• _WHAT YOU SHOULD DO_
Filter the entries, keeping every line with the string "found".

+++ DATASET

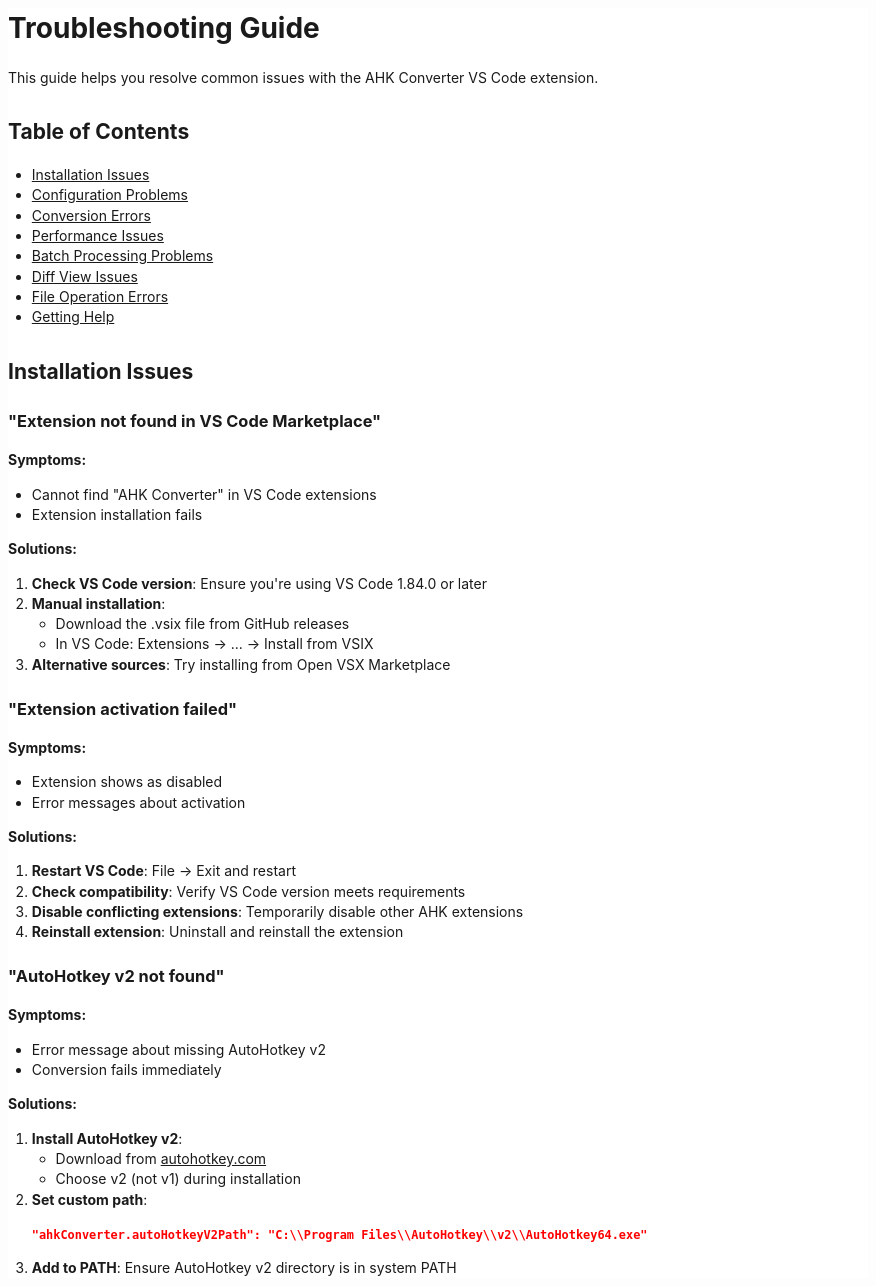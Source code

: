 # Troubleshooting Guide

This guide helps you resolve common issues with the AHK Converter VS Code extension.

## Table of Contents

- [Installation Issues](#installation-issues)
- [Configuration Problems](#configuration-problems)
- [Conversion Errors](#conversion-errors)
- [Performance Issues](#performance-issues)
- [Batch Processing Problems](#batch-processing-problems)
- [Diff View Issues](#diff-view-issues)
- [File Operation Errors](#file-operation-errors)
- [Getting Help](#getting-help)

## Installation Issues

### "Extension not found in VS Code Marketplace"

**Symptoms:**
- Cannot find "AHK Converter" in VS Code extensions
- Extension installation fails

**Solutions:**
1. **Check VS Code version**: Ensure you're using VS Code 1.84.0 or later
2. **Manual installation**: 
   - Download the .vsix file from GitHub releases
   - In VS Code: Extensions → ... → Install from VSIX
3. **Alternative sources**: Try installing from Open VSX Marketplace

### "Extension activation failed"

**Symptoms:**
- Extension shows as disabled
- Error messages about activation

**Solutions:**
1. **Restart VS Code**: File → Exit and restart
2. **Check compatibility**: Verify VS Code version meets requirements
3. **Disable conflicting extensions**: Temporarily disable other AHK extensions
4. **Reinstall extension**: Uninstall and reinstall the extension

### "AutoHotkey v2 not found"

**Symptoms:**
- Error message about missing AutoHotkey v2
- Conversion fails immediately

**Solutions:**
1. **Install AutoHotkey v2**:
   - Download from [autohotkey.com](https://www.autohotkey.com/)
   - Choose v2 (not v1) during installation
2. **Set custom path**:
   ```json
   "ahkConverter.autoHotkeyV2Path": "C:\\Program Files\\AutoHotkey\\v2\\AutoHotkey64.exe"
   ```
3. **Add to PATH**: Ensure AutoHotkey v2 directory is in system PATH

++++++

• _ANSWER AREA_
### "Extension not found in VS Code Marketplace"
### "AutoHotkey v2 not found"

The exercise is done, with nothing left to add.